Monaghan was a Democrat. He was a member of the Pennsylvania House of Representatives, representing Chester County in 1853. He was chairman of the Democratic state conventions of 1876 and 1880. He was elector-at-large in 1880. He was a delegate to two national conventions, including the 1876 Democratic National Convention. He was a member of the Democratic State Central Committee. He was a member of the 34-person delegation in February 1861 sent from Harrisburg to Washington, D.C., to prevent the Civil War. In 1868, he was a candidate for U.S. Congress, but lost to Washington Townsend. He was nominated for district attorney of Chester County, but lost to Wayne MacVeagh. His name was once put forward by the Democratic State Convention as a candidate for governor.
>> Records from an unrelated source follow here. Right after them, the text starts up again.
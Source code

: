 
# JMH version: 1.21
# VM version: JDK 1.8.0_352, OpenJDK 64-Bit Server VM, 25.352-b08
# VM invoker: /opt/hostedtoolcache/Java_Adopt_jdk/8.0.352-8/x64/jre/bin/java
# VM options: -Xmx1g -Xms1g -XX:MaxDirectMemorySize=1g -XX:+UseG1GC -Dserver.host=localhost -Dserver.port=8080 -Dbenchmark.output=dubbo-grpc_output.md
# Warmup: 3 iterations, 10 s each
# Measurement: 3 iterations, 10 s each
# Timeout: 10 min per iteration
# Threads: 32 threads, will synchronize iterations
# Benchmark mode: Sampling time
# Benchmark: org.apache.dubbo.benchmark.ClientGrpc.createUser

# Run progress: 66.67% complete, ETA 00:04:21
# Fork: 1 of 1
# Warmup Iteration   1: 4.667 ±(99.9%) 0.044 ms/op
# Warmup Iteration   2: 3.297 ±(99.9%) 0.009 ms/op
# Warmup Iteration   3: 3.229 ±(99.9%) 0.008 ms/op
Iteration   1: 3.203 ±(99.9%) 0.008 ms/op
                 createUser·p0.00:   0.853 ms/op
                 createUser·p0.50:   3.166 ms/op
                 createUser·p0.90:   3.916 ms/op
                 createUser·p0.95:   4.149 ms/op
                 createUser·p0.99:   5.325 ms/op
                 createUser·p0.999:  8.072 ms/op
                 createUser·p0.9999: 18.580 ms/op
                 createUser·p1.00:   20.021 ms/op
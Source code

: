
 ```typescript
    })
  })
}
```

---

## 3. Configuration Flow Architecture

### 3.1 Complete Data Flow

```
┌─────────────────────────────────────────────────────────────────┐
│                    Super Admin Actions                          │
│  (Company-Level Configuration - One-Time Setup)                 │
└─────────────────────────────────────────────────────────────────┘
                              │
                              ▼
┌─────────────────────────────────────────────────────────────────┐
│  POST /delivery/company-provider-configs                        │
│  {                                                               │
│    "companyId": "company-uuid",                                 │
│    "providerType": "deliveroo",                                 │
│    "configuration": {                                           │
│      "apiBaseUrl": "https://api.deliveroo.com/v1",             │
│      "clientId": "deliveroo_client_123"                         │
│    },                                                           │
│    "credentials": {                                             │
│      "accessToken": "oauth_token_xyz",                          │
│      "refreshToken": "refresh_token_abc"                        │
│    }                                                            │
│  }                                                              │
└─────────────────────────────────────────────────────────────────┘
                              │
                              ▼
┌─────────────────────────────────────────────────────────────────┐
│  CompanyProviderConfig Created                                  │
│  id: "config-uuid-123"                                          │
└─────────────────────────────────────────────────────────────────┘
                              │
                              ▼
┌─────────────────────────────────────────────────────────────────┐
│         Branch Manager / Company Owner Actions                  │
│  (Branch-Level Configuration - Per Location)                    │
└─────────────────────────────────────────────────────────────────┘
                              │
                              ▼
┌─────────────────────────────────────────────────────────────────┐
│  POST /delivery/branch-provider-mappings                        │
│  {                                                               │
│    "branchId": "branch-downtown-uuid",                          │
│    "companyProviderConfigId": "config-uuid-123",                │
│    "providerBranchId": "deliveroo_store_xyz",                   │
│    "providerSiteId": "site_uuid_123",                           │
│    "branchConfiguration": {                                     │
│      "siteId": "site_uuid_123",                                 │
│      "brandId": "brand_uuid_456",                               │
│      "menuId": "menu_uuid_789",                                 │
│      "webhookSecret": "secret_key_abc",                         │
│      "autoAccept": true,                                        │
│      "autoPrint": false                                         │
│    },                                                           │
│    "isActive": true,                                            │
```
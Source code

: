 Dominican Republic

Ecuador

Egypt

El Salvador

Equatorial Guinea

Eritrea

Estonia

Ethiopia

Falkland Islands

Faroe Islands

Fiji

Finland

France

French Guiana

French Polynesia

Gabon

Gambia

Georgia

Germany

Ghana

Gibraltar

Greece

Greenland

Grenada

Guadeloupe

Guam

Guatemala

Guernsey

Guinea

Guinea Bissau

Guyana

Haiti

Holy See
In 1891, he was a delegate-at-large for the proposed constitutional convention. In 1890, Governor James A. Beaver was appointed to a joint commission between the states of Pennsylvania and Delaware to settle and mark dividing lines between the states. He was appointed by Governor Robert E. Pattison, along with Charles R. Buckalew and Ovid F. Johnson for the "promotion of the uniformity of legislation in the United States". He ran for Pennsylvania Senate, but lost to William Preston Snyder.

Monaghan served on the council of the borough of West Chester and as chief burgess. He was trustee of the West Chester Normal School for 12 years and served as president of the board of trustees for a time. He was director of the Electric Light Company in West Chester. He served as president of the West Chester Gentleman's Club and as president and manager of the Chester County Agricultural Society. He was an incorporator and served as a member of the board of directors of the Union Trust Company of Philadelphia. Monaghan owned farming interests in Pettis County, Missouri, and property in Sedalia, Missouri. He was a stockholder of the Missouri Trust Company.

==Personal life==
Monaghan married Rebecca Darlington Smith, daughter of Persifor Frazer Smith. They had two daughters and one son, including Frances Smith and Frazer Smith. He lived at 413 West Miner Street in West Chester.

Monaghan died on June 29, 1895, at his Pine Croft home in West Chester. He was buried at Oaklands Cemetery.